- Theatrical release poster
- Directed by: Efren Reyes
- Screenplay by: Fred Navarro
- Story by: Efren Reyes
- Produced by: FPJ
- Starring: Fernando Poe Jr.; Susan Roces;
- Cinematography: Sergio Lobo
- Edited by: Augusto Salvador
- Music by: Tony Maiquez
- Production company: FPJ Productions
- Distributed by: FPJ Productions
- Release date: April 25, 1965;
- Running time: 122 minutes
- Country: Philippines
- Language: Filipino

= Ang Daigdig Ko'y Ikaw =

1965 Filipino film directed by Efren Reyes Sr.

Ang Daigdig Ko'y Ikaw (lit. You Are My World) is 1965 Philippine romantic comedy film co-written and directed by Efren Reyes and starring Fernando Poe Jr. and Susan Roces. The film is FPJ Productions' 3rd anniversary offering and features the then freelancer Roces in her first assignment since leaving Sampaguita Pictures. The film was the first of 17 pictures Poe and Roces would make together and was the beginning of their real life relationship, which would culminate in their marriage three years later. In celebration of the said marriage, the film was re-released to theatres in 1968 which contained footage of the couple's actual marriage ceremony.

==Plot==
Vicky is the spoiled heiress of a multi-millionaire, while Roman is the president and truck driver of Roman's Trucking Corporation. In rebelling against her father's wishes, Vicky and Roman's paths will cross as they journey from Batangas to Baguio, and along the way get to know each other and fall in love with one another.

==Synopsis==
Vicky (Susan Roces) is Don Enrique Larrazabal's (Oscar Keesee) spoiled unica hija and the sole heir to the Larrazabal fortune. Don Enrique locked up Vicky aboard a yacht in order to prevent her from eloping with Daniel, whom he objects to because of his questionable character. While anchored in Batangas, and taking advantage of Don Enrique being out on the shore, Vicky swims to the nearest shore.

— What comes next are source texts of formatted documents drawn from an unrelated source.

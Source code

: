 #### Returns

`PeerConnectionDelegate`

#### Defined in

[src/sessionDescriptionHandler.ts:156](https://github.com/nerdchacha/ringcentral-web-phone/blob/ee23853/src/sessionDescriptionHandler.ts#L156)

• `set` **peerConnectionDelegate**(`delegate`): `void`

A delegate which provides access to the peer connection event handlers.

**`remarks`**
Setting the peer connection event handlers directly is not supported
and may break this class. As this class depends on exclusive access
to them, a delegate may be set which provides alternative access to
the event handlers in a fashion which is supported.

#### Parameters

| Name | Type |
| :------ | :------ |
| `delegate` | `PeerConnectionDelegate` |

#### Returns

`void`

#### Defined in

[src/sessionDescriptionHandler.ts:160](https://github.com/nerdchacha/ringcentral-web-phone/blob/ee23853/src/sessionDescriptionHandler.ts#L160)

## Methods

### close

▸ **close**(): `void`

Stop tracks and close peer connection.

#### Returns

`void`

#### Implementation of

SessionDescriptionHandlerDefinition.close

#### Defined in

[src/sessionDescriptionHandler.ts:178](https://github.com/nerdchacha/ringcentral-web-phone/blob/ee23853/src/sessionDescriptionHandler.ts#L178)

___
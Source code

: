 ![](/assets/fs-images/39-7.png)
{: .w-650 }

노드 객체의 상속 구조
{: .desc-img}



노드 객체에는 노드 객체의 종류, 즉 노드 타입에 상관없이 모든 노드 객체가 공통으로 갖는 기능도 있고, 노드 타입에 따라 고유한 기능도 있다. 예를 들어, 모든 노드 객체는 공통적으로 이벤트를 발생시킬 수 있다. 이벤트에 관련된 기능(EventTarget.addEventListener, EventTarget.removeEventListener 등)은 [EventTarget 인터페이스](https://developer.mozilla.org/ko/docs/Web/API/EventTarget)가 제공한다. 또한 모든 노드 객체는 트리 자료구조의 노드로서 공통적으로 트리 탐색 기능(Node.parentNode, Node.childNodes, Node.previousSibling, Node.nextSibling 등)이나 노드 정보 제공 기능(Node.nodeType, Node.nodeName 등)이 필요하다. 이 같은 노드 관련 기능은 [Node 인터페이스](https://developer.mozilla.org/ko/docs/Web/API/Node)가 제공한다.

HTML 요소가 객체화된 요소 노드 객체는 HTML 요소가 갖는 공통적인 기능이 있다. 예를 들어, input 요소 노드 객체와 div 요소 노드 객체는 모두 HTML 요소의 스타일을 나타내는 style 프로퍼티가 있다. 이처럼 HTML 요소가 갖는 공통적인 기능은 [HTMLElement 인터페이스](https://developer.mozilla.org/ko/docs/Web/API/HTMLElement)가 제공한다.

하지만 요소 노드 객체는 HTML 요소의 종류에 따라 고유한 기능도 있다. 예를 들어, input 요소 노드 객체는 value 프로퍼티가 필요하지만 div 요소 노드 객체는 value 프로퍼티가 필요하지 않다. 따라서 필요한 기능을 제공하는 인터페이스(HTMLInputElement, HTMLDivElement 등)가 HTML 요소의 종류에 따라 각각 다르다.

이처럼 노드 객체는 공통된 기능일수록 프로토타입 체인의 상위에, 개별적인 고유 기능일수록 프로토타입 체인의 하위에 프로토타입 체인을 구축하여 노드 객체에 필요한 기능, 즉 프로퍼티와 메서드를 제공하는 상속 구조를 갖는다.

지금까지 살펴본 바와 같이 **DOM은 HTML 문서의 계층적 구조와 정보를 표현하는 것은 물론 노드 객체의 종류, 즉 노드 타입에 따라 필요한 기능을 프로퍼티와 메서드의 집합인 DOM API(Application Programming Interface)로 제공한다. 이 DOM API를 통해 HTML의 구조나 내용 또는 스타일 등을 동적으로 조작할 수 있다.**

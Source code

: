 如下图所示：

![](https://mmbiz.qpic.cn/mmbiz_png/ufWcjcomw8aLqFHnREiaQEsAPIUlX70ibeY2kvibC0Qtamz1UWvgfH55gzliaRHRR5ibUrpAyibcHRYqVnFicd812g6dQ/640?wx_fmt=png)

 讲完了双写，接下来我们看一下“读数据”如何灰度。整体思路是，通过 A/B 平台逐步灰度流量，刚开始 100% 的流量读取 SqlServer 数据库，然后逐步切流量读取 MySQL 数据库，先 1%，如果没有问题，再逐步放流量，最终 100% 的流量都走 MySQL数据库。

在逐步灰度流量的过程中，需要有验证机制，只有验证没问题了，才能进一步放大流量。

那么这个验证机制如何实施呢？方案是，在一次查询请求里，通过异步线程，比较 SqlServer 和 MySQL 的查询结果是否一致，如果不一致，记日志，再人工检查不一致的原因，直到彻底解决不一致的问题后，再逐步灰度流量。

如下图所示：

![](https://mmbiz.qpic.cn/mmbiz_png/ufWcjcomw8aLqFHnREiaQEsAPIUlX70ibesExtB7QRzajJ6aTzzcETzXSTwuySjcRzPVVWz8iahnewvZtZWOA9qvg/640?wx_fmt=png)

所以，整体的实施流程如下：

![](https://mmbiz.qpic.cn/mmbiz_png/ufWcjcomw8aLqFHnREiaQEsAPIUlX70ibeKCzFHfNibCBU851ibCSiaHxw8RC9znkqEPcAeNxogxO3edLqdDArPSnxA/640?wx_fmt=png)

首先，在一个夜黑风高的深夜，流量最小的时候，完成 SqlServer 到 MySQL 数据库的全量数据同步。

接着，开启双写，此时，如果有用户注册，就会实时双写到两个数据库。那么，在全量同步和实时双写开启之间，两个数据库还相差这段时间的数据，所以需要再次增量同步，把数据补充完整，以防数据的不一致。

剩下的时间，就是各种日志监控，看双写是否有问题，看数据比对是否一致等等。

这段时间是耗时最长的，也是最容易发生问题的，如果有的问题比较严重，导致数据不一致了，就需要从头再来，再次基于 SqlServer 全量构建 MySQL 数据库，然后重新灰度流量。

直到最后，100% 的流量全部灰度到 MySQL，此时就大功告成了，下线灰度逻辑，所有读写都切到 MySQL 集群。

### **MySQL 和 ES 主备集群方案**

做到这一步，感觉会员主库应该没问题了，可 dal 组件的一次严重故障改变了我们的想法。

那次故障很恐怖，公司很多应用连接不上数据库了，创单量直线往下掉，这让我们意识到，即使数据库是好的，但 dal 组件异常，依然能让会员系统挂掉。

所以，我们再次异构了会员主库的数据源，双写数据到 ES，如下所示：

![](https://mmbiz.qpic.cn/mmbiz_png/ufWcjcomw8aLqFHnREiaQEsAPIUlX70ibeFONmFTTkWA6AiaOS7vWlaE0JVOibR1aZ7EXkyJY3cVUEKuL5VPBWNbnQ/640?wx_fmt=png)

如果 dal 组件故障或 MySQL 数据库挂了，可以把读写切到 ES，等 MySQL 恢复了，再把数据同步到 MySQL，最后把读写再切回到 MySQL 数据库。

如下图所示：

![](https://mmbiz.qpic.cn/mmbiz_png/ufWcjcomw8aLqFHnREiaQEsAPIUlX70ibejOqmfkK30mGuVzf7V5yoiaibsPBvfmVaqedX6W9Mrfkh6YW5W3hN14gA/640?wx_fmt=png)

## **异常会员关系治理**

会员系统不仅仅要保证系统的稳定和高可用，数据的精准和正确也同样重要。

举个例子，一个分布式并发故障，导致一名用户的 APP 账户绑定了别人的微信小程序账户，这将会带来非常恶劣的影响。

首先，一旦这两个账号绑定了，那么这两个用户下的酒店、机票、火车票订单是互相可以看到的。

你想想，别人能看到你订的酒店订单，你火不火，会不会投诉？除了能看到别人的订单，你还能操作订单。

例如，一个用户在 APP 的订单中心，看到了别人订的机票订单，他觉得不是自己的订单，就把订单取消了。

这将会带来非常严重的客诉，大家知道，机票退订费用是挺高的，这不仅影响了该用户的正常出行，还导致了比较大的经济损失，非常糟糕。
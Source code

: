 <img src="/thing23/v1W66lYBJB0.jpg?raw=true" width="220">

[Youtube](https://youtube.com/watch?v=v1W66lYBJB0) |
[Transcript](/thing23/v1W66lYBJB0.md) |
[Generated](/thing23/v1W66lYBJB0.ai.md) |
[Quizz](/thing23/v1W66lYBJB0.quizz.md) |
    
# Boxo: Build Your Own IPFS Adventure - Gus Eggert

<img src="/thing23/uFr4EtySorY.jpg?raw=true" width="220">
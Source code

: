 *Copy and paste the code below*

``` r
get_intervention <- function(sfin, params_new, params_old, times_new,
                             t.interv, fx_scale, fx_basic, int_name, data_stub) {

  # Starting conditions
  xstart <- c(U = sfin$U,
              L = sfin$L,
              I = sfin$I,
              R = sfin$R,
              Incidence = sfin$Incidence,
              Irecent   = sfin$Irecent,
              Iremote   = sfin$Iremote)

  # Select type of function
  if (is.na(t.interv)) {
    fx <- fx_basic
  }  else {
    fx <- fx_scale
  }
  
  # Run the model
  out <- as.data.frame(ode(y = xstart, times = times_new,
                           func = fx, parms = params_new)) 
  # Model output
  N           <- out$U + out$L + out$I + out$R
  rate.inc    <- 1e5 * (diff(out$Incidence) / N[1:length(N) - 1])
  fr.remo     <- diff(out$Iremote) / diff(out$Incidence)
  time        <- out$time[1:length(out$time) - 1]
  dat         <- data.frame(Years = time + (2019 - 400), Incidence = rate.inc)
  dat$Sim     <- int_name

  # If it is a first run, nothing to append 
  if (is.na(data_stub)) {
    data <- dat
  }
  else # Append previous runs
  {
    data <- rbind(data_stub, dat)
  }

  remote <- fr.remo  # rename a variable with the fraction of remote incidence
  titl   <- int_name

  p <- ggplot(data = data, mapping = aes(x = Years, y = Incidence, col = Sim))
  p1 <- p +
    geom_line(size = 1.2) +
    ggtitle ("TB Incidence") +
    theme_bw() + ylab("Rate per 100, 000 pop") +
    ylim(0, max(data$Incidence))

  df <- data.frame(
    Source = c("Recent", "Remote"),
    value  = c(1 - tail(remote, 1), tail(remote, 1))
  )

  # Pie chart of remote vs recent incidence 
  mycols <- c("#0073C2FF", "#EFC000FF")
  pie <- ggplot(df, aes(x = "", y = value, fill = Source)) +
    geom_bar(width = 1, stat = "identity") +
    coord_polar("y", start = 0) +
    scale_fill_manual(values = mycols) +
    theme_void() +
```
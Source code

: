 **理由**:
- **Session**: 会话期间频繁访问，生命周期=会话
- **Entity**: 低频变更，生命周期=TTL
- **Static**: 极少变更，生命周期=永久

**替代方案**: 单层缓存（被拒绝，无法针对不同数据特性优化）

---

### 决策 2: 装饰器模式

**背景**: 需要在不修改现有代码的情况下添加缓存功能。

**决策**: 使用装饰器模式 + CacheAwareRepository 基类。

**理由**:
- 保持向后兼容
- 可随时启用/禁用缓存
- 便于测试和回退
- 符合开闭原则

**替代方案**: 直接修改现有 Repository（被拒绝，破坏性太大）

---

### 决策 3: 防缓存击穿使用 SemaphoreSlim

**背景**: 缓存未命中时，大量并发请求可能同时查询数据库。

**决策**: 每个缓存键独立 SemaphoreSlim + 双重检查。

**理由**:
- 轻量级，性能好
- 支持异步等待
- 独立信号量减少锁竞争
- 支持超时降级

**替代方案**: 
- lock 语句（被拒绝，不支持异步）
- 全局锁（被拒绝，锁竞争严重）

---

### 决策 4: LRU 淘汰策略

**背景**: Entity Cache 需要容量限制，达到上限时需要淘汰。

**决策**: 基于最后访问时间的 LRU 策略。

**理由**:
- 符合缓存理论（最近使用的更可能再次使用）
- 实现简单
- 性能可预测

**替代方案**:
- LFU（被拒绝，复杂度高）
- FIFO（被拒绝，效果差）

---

There she meets Roman (Fernando Poe Jr.) who owns a trucking business of which he is also the driver. She stows away in Roman's truck and upon being discovered, she lies to Roman about her life - fabricating a lie wherein she is an orphan who is being forced by an aunt to be married off to a rich old man whom she doesn't have feelings for. Roman takes her in on the condition that she would work for him.

On their delivery from Batangas all the way to Baguio, Roman and Vicky gets to know each other and starts to become intimate with one another. Along the way, Vicky constantly hides from Don Enrique's men, who has been ordered by the elder Larrazabal to retrieve Vicky.

Upon arriving in Baguio, Roman discovers the true identity of Vicky and is deeply hurt that Vicky had lied to him. Unbeknownst to Vicky, Daniel is also in Baguio and that revelation led Roman to think that Vicky had played with his emotions only to run-off with Daniel as soon as they arrive in Baguio. Dejected, Roman parts ways with Vicky. Don Enrique then confronted Roman and was impressed with his character that he approved of him for Vicky despite Roman not being rich.

With Don Enrique's blessing, Vicky returns to Roman, who is all too willing to take her back into his arms.

==Cast==
- Fernando Poe Jr. as Roman
- Susan Roces as Vicky Larrazabal
- Oscar Keesee as Don Enrique Larrazabal
- Dencio Padilla as Dencio
- Pablo Virtuoso as Pablo
- Lito Anzures
- Victor Bravo
- Vic Varrion
- Rudy Meyer
- Philip Coo
- Marilou Murray
- Mario Escudero
- Esther Vuzconde
- Romy Nario
- Restie Sandel
- Angel Buenaventura
- Jose Paulo

==Music==
The song "Ang Daigdig Ko'y Ikaw" was written especially for the film with music from Tony Maiquez and lyrics from Levi Celerio and Efren Reyes. The song was performed by Ric Manrique Jr. and Pilita Corrales.